A number of developments have taken a giant stride toward solving both problems. For robotic applications, RPT has two devices for containing abrasive. The first is a Jet Vac, a workholding device that holds parts fast with a vacuum. Besides giving users a flexible and repeatable method of holding parts at approximately half the cost of conventional fixtures, according to Russo, the device also provides a method for recovering and recycling abrasive.
RPT’s other device for containing abrasive is a rotating-wall work changer that indexes workpieces in and out of an enclosure. Users load parts outside the enclosure while the robot is cutting. When the robot finishes the current workpiece, the mechanism rotates the new workpiece into the enclosure and the completed one out of it with 2.7 seconds. Indexing time for older units is typically between 8 and 12 seconds, according to Russo. Another of the device’s properties is that its payload capacity increases if users are willing to accept longer indexing times.
***Richel Inc. (Kent, OH) helps users avoid wear on moving parts during abrasive loading by specifying a pneumatic hopper that has no moving parts.

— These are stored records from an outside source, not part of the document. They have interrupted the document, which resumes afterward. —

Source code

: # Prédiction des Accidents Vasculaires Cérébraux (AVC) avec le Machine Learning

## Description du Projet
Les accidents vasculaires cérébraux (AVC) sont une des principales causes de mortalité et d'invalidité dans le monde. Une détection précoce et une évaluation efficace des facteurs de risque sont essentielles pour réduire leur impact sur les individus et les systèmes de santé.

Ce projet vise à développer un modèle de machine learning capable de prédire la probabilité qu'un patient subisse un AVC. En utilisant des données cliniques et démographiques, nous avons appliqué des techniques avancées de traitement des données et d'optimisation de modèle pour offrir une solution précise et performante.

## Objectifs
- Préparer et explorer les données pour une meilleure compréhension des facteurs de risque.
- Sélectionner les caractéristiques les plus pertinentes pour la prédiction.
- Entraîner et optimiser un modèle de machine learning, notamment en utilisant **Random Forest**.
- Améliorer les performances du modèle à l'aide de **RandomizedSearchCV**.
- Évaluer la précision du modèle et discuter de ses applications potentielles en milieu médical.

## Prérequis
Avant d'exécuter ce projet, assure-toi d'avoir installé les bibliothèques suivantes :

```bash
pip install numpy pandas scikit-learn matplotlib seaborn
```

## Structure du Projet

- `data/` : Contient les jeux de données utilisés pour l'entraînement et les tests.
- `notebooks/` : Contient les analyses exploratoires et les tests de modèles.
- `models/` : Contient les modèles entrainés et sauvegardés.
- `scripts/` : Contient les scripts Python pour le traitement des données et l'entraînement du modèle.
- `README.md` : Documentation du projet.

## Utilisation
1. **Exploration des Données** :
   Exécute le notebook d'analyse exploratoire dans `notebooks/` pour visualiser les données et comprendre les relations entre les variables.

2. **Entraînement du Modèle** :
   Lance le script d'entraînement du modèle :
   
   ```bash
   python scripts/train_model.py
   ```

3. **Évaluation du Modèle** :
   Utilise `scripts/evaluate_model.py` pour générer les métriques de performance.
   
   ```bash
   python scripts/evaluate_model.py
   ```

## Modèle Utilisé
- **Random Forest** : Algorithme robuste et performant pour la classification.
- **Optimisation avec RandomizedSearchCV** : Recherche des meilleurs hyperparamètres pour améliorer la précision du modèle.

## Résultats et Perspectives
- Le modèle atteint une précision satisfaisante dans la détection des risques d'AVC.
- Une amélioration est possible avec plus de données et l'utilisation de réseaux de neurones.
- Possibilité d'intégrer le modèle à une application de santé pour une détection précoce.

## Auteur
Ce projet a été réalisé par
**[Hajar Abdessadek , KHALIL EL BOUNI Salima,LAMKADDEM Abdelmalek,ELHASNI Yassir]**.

Instead of using slides and cylinders to actuate a plunger, the engineering staff at Richel designed a diaphragm that inflates like a balloon. Pumping air into the diaphragm inflates it a little and causes it to close. “You can seal the unit so you can wash it while you’re cutting,” says Richard Ward, president. Opening the chute is a matter of bleeding the air to relieve the pressure and allow the diaphragm to shrink.
Waste Not, Want Not
Another development is much more significant for the future of waterjet cutting. Ward invented a device three years ago for recycling the abrasive and is introducing a smaller version this year to make it practical for small-scale users. “A large portion of abrasive is reusable,” he says. Although he has been selling the original device for about three years now, “It’s been a struggle because most people believe that it cannot be done.”

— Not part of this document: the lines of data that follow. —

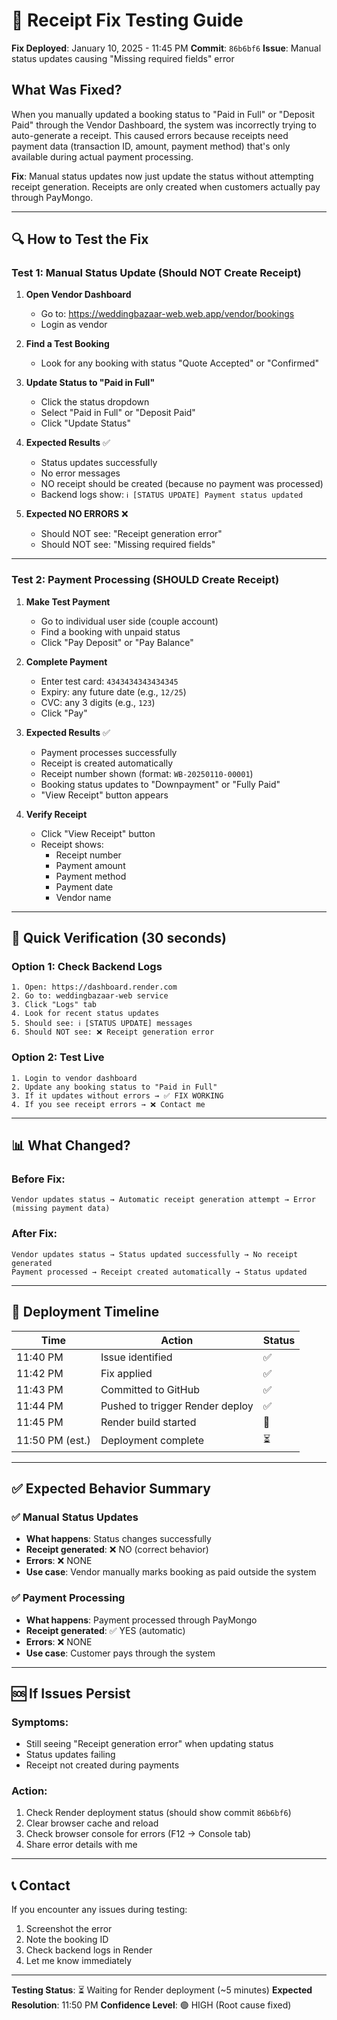 # 🧪 Receipt Fix Testing Guide

**Fix Deployed**: January 10, 2025 - 11:45 PM
**Commit**: `86b6bf6`
**Issue**: Manual status updates causing "Missing required fields" error

## What Was Fixed?

When you manually updated a booking status to "Paid in Full" or "Deposit Paid" through the Vendor Dashboard, the system was incorrectly trying to auto-generate a receipt. This caused errors because receipts need payment data (transaction ID, amount, payment method) that's only available during actual payment processing.

**Fix**: Manual status updates now just update the status without attempting receipt generation. Receipts are only created when customers actually pay through PayMongo.

---

## 🔍 How to Test the Fix

### Test 1: Manual Status Update (Should NOT Create Receipt)

1. **Open Vendor Dashboard**
   - Go to: https://weddingbazaar-web.web.app/vendor/bookings
   - Login as vendor

2. **Find a Test Booking**
   - Look for any booking with status "Quote Accepted" or "Confirmed"

3. **Update Status to "Paid in Full"**
   - Click the status dropdown
   - Select "Paid in Full" or "Deposit Paid"
   - Click "Update Status"

4. **Expected Results** ✅
   - Status updates successfully
   - No error messages
   - NO receipt should be created (because no payment was processed)
   - Backend logs show: `ℹ️ [STATUS UPDATE] Payment status updated`

5. **Expected NO ERRORS** ❌
   - Should NOT see: "Receipt generation error"
   - Should NOT see: "Missing required fields"

---

### Test 2: Payment Processing (SHOULD Create Receipt)

1. **Make Test Payment**
   - Go to individual user side (couple account)
   - Find a booking with unpaid status
   - Click "Pay Deposit" or "Pay Balance"

2. **Complete Payment**
   - Enter test card: `4343434343434345`
   - Expiry: any future date (e.g., `12/25`)
   - CVC: any 3 digits (e.g., `123`)
   - Click "Pay"

3. **Expected Results** ✅
   - Payment processes successfully
   - Receipt is created automatically
   - Receipt number shown (format: `WB-20250110-00001`)
   - Booking status updates to "Downpayment" or "Fully Paid"
   - "View Receipt" button appears

4. **Verify Receipt**
   - Click "View Receipt" button
   - Receipt shows:
     - Receipt number
     - Payment amount
     - Payment method
     - Payment date
     - Vendor name

---

## 🎯 Quick Verification (30 seconds)

### Option 1: Check Backend Logs
```
1. Open: https://dashboard.render.com
2. Go to: weddingbazaar-web service
3. Click "Logs" tab
4. Look for recent status updates
5. Should see: ℹ️ [STATUS UPDATE] messages
6. Should NOT see: ❌ Receipt generation error
```

### Option 2: Test Live
```
1. Login to vendor dashboard
2. Update any booking status to "Paid in Full"
3. If it updates without errors → ✅ FIX WORKING
4. If you see receipt errors → ❌ Contact me
```

---

## 📊 What Changed?

### Before Fix:
```
Vendor updates status → Automatic receipt generation attempt → Error (missing payment data)
```

### After Fix:
```
Vendor updates status → Status updated successfully → No receipt generated
Payment processed → Receipt created automatically → Status updated
```

---

## 🔄 Deployment Timeline

| Time | Action | Status |
|------|--------|--------|
| 11:40 PM | Issue identified | ✅ |
| 11:42 PM | Fix applied | ✅ |
| 11:43 PM | Committed to GitHub | ✅ |
| 11:44 PM | Pushed to trigger Render deploy | ✅ |
| 11:45 PM | Render build started | 🔄 |
| 11:50 PM (est.) | Deployment complete | ⏳ |

---

## ✅ Expected Behavior Summary

### ✅ Manual Status Updates
- **What happens**: Status changes successfully
- **Receipt generated**: ❌ NO (correct behavior)
- **Errors**: ❌ NONE
- **Use case**: Vendor manually marks booking as paid outside the system

### ✅ Payment Processing
- **What happens**: Payment processed through PayMongo
- **Receipt generated**: ✅ YES (automatic)
- **Errors**: ❌ NONE
- **Use case**: Customer pays through the system

---

## 🆘 If Issues Persist

### Symptoms:
- Still seeing "Receipt generation error" when updating status
- Status updates failing
- Receipt not created during payments

### Action:
1. Check Render deployment status (should show commit `86b6bf6`)
2. Clear browser cache and reload
3. Check browser console for errors (F12 → Console tab)
4. Share error details with me

---

## 📞 Contact

If you encounter any issues during testing:
1. Screenshot the error
2. Note the booking ID
3. Check backend logs in Render
4. Let me know immediately

---

**Testing Status**: ⏳ Waiting for Render deployment (~5 minutes)
**Expected Resolution**: 11:50 PM
**Confidence Level**: 🟢 HIGH (Root cause fixed)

Although many equipment builders use Ward’s recycling unit now, doubt about its cost effectiveness lingers because past devices for automating tank emptying have been expensive and required much maintenance to repair worn parts. “If you cannot keep the system operating continuously, including a couple of hours after cutting to prevent abrasive from settling, the abrasive will clog the jets,” he says. “You will have to remove it by hand, which is quite a challenge.”
Consequently, the devices have been expensive, relying on sprays and jets to circulate large volumes of water to keep the abrasive in suspension.
His new device, however, reduces agitation’s high operating costs and maintenance by not having to run during the cutting process and for several hours afterwards. Users need switch it on when 12” (305 mm) of abrasive have accumulated at the bottom of the tank. A special nozzle design and three pumps agitate the solid mass to break and transport it to the separation’s device. “The key to success is regulating the amount of abrasive transported per minute,” says Ward. “If it’s too much, it overloads. If it’s not enough, it won’t be efficient.”
Besides the widespread bias that recycling is impractical, the other inhibitor for its greater use has been cost. The original machine was a little more than $50,000. A recently introduced model, however, is a less expensive machine that is about half the size. “At the end of the day, you will save more abrasive than you will pay for the equipment,” says Ward.